_WORK TASK_
Lines before the one containing "tutto il progetto" in the records below are to be left out; that line and all after it, through the end, are to be retyped exactly.

------ RECORDS ------

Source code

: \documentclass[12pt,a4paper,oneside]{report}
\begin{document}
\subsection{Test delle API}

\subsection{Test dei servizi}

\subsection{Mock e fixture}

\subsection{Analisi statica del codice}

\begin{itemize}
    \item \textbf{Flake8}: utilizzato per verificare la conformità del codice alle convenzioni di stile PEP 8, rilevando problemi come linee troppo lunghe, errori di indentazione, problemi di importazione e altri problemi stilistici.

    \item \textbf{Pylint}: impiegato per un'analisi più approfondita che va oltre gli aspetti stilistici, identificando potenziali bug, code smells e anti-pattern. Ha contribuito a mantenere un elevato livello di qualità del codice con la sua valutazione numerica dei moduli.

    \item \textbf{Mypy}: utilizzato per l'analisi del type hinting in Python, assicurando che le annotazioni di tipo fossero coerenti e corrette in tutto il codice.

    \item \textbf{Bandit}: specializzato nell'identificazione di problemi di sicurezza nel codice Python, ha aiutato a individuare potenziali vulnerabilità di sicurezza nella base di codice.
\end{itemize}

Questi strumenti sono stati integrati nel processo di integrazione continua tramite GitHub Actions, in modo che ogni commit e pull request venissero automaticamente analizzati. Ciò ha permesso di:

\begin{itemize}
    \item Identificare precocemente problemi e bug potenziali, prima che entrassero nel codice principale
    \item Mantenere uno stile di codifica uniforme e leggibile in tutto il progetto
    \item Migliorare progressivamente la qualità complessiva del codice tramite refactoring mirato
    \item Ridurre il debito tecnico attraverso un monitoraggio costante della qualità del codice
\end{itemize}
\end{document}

------

_REPLY_
    \item Mantenere uno stile di codifica uniforme e leggibile in tutto il progetto
    \item Migliorare progressivamente la qualità complessiva del codice tramite refactoring mirato
    \item Ridurre il debito tecnico attraverso un monitoraggio costante della qualità del codice
\end{itemize}
\end{document}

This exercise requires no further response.